To keep perspective, now and then, we see lists like this one:
Top ten reasons that claims that conservatives love freedom and small government are unpersuasive in the reality-based world:
10. Government surveillance
9. Starting unnecessary wars
8. The war on drugs
7. Regulation of reproduction
6. Government secrecy
5. Whittling the Fourth Amendment
4. Regulating the bedroom
3. “Your papers, please?“
1. [choose your favorite among the other contenders, such as corporate subsidies, defense spending, the guilt-optional death penalty, deficits, earmarks, red state parasitism, regulation of disfavored businesses and professions, school prayer, prison policy . . . ]
And, people like I (fwiw) remind that even Paul wants to regulate reproduction, repeatedly is anti-gay, is lax when various things that threaten liberty involve state power etc.
Meanwhile, per a book review over the weekend, we are reminded that all is not lost:
It seems to me that a Democratic president who gets us health care reform and tough new financial protection for consumers, who guides the economy through its roughest period in 80 years with moderate success (who could do better?), who ends our long war in Iraq and avenges the worst insult to our sovereignty since Pearl Harbor (as his Republican predecessor manifestly failed to do, despite a lot of noise and promises); a president who faced an opposition of really spectacular intransigence and downright meanness; a president who has the self-knowledge and wisdom about Washington to write the passage quoted above, and the courage to publish it: that president deserves a bit more credit from the left than Frank is willing to give him.

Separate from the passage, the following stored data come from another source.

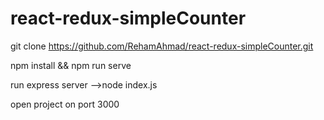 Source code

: # react-redux-simpleCounter

git clone https://github.com/RehamAhmad/react-redux-simpleCounter.git

npm install && 
npm run serve


run express server    -->node index.js


open project on port 3000
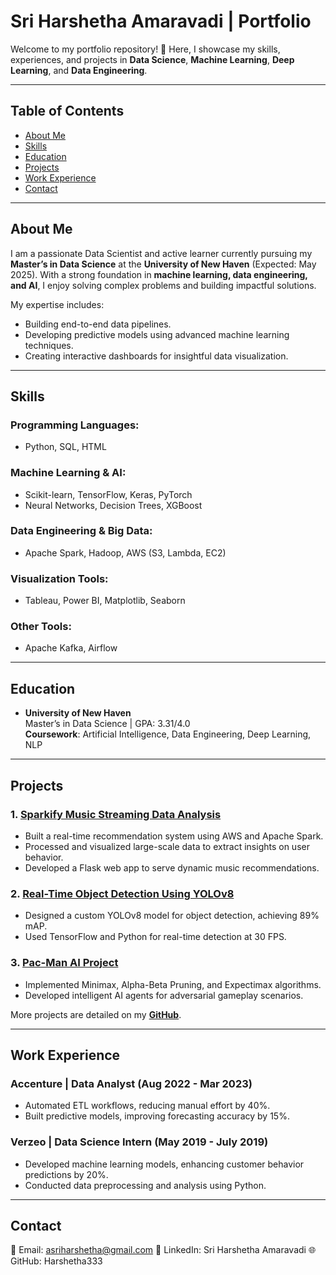 # **Sri Harshetha Amaravadi | Portfolio**

Welcome to my portfolio repository! 🌟 Here, I showcase my skills, experiences, and projects in **Data Science**, **Machine Learning**, **Deep Learning**, and **Data Engineering**.

---

## **Table of Contents**
- [About Me](#about-me)
- [Skills](#skills)
- [Education](#education)
- [Projects](#projects)
- [Work Experience](#work-experience)
- [Contact](#contact)

---

## **About Me**

I am a passionate Data Scientist and active learner currently pursuing my **Master’s in Data Science** at the **University of New Haven** (Expected: May 2025). With a strong foundation in **machine learning, data engineering, and AI**, I enjoy solving complex problems and building impactful solutions.

My expertise includes:
- Building end-to-end data pipelines.
- Developing predictive models using advanced machine learning techniques.
- Creating interactive dashboards for insightful data visualization.

---

## **Skills**

### Programming Languages:
- Python, SQL, HTML

### Machine Learning & AI:
- Scikit-learn, TensorFlow, Keras, PyTorch
- Neural Networks, Decision Trees, XGBoost

### Data Engineering & Big Data:
- Apache Spark, Hadoop, AWS (S3, Lambda, EC2)

### Visualization Tools:
- Tableau, Power BI, Matplotlib, Seaborn

### Other Tools:
- Apache Kafka, Airflow

---

## **Education**
- **University of New Haven**  
  Master’s in Data Science | GPA: 3.31/4.0  
  **Coursework**: Artificial Intelligence, Data Engineering, Deep Learning, NLP  

---

## **Projects**

### 1. [Sparkify Music Streaming Data Analysis](https://github.com/Harshetha333)
   - Built a real-time recommendation system using AWS and Apache Spark.
   - Processed and visualized large-scale data to extract insights on user behavior.
   - Developed a Flask web app to serve dynamic music recommendations.

### 2. [Real-Time Object Detection Using YOLOv8](https://github.com/Harshetha333)
   - Designed a custom YOLOv8 model for object detection, achieving 89% mAP.
   - Used TensorFlow and Python for real-time detection at 30 FPS.

### 3. [Pac-Man AI Project](https://github.com/Harshetha333)
   - Implemented Minimax, Alpha-Beta Pruning, and Expectimax algorithms.
   - Developed intelligent AI agents for adversarial gameplay scenarios.

More projects are detailed on my **[GitHub](https://github.com/Harshetha333)**.

---

## **Work Experience**

### **Accenture** | Data Analyst (Aug 2022 - Mar 2023)
- Automated ETL workflows, reducing manual effort by 40%.
- Built predictive models, improving forecasting accuracy by 15%.

### **Verzeo** | Data Science Intern (May 2019 - July 2019)
- Developed machine learning models, enhancing customer behavior predictions by 20%.
- Conducted data preprocessing and analysis using Python.

---

## **Contact**

💌 Email: asriharshetha@gmail.com
🔗 LinkedIn: Sri Harshetha Amaravadi
🌐 GitHub: Harshetha333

It is like when people how things used to be (both sides at times do this, including dreams about what the Founders cared about) and forget about various things that were worse. To continue from the book review:
Frank may also be a bit overly impressed by what the right has achieved. Evelyn Waugh complained that the British Conservative Party had failed to turn back the clock by a single second. Have the Republicans done much better? (Waugh was speaking long before the Margaret Thatcher revolution, which really did change British society enormously.) Conservatives have dominated the debate, and usually the government, for three decades now, yet they haven’t managed to abolish a single cabinet department or eliminate a single major entitlement program. Nothing big has been “privatized.” Somehow or other, against all expectations and despite a conservative Supreme Court, abortion rights and affirmative action have been preserved. Gay rights are advancing so fast that the Republican Party itself is probably ahead of where Democrats were a generation ago. The Constitution has not been amended to require a balanced budget or forbid flag-burning.
True, they’ve pretty much killed the union movement. While they are not to blame for the effects of globalization and technology on income distribution, they’ve done nothing to mitigate these. And then there are tax cuts — especially tax cuts for the wealthy. That we have had. In spades. Actually, all this tends to confirm Frank’s contention that what Republicans really care about, politically, is money, and all that other stuff is just prole meat.
So, they have done damage, but not as much as one might think from the rhetoric. This isn't quite of "they are starving in Africa" variety, but it might not impress some people deeply hurting at the moment or who rail against flying man killing drones from the sky or something. Still, it does help keep the knife away from the throat. To end with something, I was skimming Disturbing the Peace, a Q&A of Mr. Havel (RIP) from the mid-80s. He was not a big fan of political parties. Havel's ideal was to have parties as a type of debating society, but have individuals run on their own. Their party origins might be known to get a sense of their beliefs, but they wouldn't be so tied and restrained as if there was two or more parties in place.
An interesting idea, though who knows if it would work well. Our Founding Fathers didn't care much for "factions" but soon enough they manage to settle into two.
* The title is from the movie, which was on last night, Moonstruck. Another great line was from Nicholas Cage's character, after Cher's noted that it wasn't his brother's fault that an accident happened, one that created a rift between the brothers:
I ain't no freakin' monument to justice! I lost my hand! I lost my bride! Johnny has his hand! Johnny has his bride! You want me to take my heartache, put it away and forget?
What's dry logic next to that? Sounds apt in many Internet discussions.